▸ **Required work**: Each line below that includes the word "configuration" is to be reported.

Stored data entries:
^^^^^^^^^^^^^^^^
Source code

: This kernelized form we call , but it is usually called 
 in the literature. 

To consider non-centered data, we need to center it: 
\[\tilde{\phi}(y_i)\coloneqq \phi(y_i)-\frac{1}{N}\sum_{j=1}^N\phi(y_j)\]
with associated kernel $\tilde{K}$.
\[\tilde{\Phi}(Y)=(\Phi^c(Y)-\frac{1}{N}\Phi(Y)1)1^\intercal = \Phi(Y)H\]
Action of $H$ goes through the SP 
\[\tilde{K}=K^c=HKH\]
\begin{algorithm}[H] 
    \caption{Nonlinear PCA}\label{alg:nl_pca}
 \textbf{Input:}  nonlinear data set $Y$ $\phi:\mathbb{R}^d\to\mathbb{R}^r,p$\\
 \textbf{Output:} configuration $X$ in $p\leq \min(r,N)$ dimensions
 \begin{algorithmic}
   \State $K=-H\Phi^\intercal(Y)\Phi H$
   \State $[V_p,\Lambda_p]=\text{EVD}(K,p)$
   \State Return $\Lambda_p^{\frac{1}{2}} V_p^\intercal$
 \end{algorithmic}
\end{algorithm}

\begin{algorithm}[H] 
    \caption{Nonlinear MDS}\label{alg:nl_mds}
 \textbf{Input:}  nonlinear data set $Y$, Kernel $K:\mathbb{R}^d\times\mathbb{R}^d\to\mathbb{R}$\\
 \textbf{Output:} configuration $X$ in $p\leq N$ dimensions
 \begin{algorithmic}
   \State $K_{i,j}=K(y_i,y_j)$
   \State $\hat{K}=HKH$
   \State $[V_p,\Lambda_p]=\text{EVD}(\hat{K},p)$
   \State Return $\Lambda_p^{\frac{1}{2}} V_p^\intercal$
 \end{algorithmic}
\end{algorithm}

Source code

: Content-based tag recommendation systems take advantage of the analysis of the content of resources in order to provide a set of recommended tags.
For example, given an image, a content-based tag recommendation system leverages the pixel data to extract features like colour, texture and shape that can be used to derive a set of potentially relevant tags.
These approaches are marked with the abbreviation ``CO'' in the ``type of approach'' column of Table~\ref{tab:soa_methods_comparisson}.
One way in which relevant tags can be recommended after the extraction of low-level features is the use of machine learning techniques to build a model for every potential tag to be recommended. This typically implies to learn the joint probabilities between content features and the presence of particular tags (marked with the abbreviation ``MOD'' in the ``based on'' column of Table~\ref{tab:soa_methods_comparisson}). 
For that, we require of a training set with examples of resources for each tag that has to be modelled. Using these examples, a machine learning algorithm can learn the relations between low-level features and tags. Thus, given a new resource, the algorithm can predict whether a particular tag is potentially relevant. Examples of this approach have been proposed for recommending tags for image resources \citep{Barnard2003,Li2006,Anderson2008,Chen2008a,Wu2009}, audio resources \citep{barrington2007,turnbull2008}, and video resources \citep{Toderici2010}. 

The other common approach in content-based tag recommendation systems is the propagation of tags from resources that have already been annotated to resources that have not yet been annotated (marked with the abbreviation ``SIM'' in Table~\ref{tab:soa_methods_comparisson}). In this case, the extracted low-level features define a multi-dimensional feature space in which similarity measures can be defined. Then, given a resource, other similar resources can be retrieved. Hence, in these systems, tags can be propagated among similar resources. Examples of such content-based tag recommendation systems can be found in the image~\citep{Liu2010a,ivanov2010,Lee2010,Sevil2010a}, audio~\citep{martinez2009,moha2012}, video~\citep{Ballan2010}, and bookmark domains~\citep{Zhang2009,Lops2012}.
^^^^^^^^^^^^^^^^
▸ **Solution for this exercise**:
 \textbf{Output:} configuration $X$ in $p\leq \min(r,N)$ dimensions
 \textbf{Output:} configuration $X$ in $p\leq N$ dimensions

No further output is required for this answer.